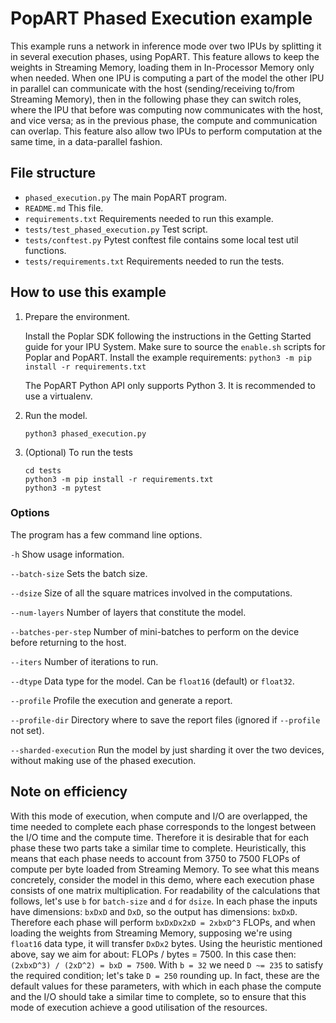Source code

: <!-- Copyright (c) 2020 Graphcore Ltd. All rights reserved. -->
# PopART Phased Execution example

This example runs a network in inference mode over two IPUs by splitting it in several execution phases, using PopART.
This feature allows to keep the weights in Streaming Memory, loading them in In-Processor Memory only when needed. When one IPU is computing a part of the model the other IPU in parallel can communicate with the host (sending/receiving to/from Streaming Memory), then in the following phase they can switch roles, where the IPU that before was computing now communicates with the host, and vice versa; as in the previous phase, the compute and communication can overlap. This feature also allow two IPUs to perform computation at the same time, in a data-parallel fashion.

## File structure

* `phased_execution.py` The main PopART program.
* `README.md` This file.
* `requirements.txt` Requirements needed to run this example.
* `tests/test_phased_execution.py` Test script.
* `tests/conftest.py` Pytest conftest file contains some local test util functions.
* `tests/requirements.txt` Requirements needed to run the tests.

## How to use this example

1) Prepare the environment.

   Install the Poplar SDK following the instructions in the Getting Started guide for your IPU System.
   Make sure to source the `enable.sh` scripts for Poplar and PopART.
   Install the example requirements: `python3 -m pip install -r requirements.txt`

   The PopART Python API only supports Python 3. It is recommended to use a virtualenv.

2) Run the model.

       python3 phased_execution.py

3) (Optional) To run the tests

       cd tests
       python3 -m pip install -r requirements.txt
       python3 -m pytest

### Options
The program has a few command line options.

`-h`                  Show usage information.

`--batch-size`        Sets the batch size.

`--dsize`             Size of all the square matrices involved in the computations.

`--num-layers`        Number of layers that constitute the model.

`--batches-per-step`  Number of mini-batches to perform on the device before returning to the host.

`--iters`             Number of iterations to run.

`--dtype`             Data type for the model. Can be `float16` (default) or `float32`.

`--profile`           Profile the execution and generate a report.

`--profile-dir`       Directory where to save the report files (ignored if `--profile` not set).

`--sharded-execution` Run the model by just sharding it over the two devices, without making use of the phased execution.


## Note on efficiency

With this mode of execution, when compute and I/O are overlapped, the time needed to complete each phase corresponds to the longest between the I/O time and the compute time.
Therefore it is desirable that for each phase these two parts take a similar time to complete. Heuristically, this means that each phase needs to account from 3750 to 7500 FLOPs of compute per byte loaded from Streaming Memory.
To see what this means concretely, consider the model in this demo, where each execution phase consists of one matrix multiplication. For readability of the calculations that follows, let's use `b` for `batch-size` and `d` for `dsize`. In each phase the inputs have dimensions: `bxDxD` and `DxD`, so the output has dimensions: `bxDxD`. Therefore each phase will perform `bxDxDx2xD = 2xbxD^3` FLOPs, and when loading the weights from Streaming Memory, supposing we're using `float16` data type, it will transfer `DxDx2` bytes.
Using the heuristic mentioned above, say we aim for about: FLOPs / bytes = 7500. In this case then: `(2xbxD^3) / (2xD^2) = bxD = 7500`. With `b = 32` we need `D ~= 235` to satisfy the required condition; let's take `D = 250` rounding up. In fact, these are the default values for these parameters, with which in each phase the compute and the I/O should take a similar time to complete, so to ensure that this mode of execution achieve a good utilisation of the resources.

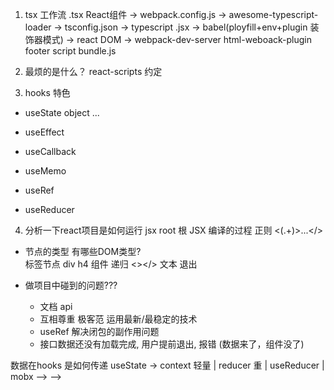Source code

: 1. tsx    工作流
  .tsx  React组件 -> webpack.config.js -> 
  awesome-typescript-loader -> tsconfig.json -> typescript .jsx ->
  babel(ployfill+env+plugin 装饰器模式) -> react DOM -> 
  webpack-dev-server html-weboack-plugin footer script bundle.js

2. 最烦的是什么？ react-scripts
  约定

3. hooks 特色
  - useState
    object ...

  - useEffect
    

  - useCallback
  - useMemo
  - useRef
  - useReducer

4. 分析一下react项目是如何运行
jsx
root 根
JSX 编译的过程
正则 <(.+)>...</>
- 节点的类型
  有哪些DOM类型?   
    标签节点 div h4
    组件  递归 
    <></>
    文本  退出


- 做项目中碰到的问题???
  - 文档  api
  - 互相尊重  极客范 运用最新/最稳定的技术
  - useRef  解决闭包的副作用问题
  - 接口数据还没有加载完成, 用户提前退出, 报错 (数据来了，组件没了)
 
数据在hooks 是如何传递
useState -> context 轻量 | reducer 重 | useReducer | mobx --> -->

● ● ● ●

Work required:
Your answer should consist only of the lines above between the line holding "2) Run the model." and the line holding "To see what", inclusive, each transcribed exactly.

Reply:
2) Run the model.

       python3 phased_execution.py

3) (Optional) To run the tests

       cd tests
       python3 -m pip install -r requirements.txt
       python3 -m pytest

### Options
The program has a few command line options.

`-h`                  Show usage information.

`--batch-size`        Sets the batch size.

`--dsize`             Size of all the square matrices involved in the computations.

`--num-layers`        Number of layers that constitute the model.

`--batches-per-step`  Number of mini-batches to perform on the device before returning to the host.

`--iters`             Number of iterations to run.

`--dtype`             Data type for the model. Can be `float16` (default) or `float32`.

`--profile`           Profile the execution and generate a report.

`--profile-dir`       Directory where to save the report files (ignored if `--profile` not set).

`--sharded-execution` Run the model by just sharding it over the two devices, without making use of the phased execution.


## Note on efficiency

With this mode of execution, when compute and I/O are overlapped, the time needed to complete each phase corresponds to the longest between the I/O time and the compute time.
Therefore it is desirable that for each phase these two parts take a similar time to complete. Heuristically, this means that each phase needs to account from 3750 to 7500 FLOPs of compute per byte loaded from Streaming Memory.
To see what this means concretely, consider the model in this demo, where each execution phase consists of one matrix multiplication. For readability of the calculations that follows, let's use `b` for `batch-size` and `d` for `dsize`. In each phase the inputs have dimensions: `bxDxD` and `DxD`, so the output has dimensions: `bxDxD`. Therefore each phase will perform `bxDxDx2xD = 2xbxD^3` FLOPs, and when loading the weights from Streaming Memory, supposing we're using `float16` data type, it will transfer `DxDx2` bytes.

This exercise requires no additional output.